**TRY IT**
Wherever the word "with" appears in a line of the data, that line should be copied.
──────── RAW DATA ────────
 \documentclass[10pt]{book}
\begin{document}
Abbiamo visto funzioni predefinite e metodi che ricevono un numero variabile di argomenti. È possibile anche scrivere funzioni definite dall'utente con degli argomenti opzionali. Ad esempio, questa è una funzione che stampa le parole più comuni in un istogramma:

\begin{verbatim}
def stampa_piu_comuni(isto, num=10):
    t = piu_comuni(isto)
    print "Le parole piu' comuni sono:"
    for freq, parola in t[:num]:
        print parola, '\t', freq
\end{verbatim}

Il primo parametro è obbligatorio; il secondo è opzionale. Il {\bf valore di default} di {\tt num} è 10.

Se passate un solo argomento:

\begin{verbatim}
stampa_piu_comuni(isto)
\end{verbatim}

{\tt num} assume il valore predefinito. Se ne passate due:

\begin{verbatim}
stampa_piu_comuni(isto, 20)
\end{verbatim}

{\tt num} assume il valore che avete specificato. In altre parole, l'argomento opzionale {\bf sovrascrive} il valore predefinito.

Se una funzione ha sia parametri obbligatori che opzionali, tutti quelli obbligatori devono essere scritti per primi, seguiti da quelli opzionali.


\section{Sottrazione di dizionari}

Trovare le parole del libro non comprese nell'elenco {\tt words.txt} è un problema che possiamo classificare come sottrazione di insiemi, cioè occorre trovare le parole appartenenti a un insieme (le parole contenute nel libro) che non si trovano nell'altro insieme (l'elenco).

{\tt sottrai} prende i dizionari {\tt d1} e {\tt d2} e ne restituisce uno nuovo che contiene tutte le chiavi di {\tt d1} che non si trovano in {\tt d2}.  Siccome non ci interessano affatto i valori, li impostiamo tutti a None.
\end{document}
────────
──────── RAW DATA ────────
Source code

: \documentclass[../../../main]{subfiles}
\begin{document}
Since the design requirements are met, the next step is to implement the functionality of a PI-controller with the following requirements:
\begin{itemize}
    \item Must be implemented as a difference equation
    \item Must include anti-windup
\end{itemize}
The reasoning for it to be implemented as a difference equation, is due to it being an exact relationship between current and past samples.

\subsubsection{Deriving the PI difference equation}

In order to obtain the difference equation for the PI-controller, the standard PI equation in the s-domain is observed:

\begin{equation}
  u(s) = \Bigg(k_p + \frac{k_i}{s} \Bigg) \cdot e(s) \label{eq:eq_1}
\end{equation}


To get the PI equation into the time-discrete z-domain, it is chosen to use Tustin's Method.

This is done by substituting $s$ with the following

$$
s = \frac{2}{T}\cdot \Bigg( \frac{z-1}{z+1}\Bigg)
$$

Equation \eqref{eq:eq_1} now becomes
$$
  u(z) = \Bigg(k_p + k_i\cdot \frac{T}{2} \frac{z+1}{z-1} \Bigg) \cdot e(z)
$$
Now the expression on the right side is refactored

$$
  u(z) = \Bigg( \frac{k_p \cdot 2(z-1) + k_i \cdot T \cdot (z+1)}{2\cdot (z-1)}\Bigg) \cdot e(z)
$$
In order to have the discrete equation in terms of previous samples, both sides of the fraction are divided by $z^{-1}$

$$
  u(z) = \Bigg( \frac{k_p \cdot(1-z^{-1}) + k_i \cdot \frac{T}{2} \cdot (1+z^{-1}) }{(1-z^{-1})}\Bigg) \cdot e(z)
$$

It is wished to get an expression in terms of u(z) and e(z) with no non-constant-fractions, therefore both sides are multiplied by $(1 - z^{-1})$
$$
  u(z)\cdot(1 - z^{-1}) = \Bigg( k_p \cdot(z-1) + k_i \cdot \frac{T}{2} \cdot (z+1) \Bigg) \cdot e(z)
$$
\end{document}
────────
**EXERCISE RESPONSE**
Since the design requirements are met, the next step is to implement the functionality of a PI-controller with the following requirements:
This is done by substituting $s$ with the following
It is wished to get an expression in terms of u(z) and e(z) with no non-constant-fractions, therefore both sides are multiplied by $(1 - z^{-1})$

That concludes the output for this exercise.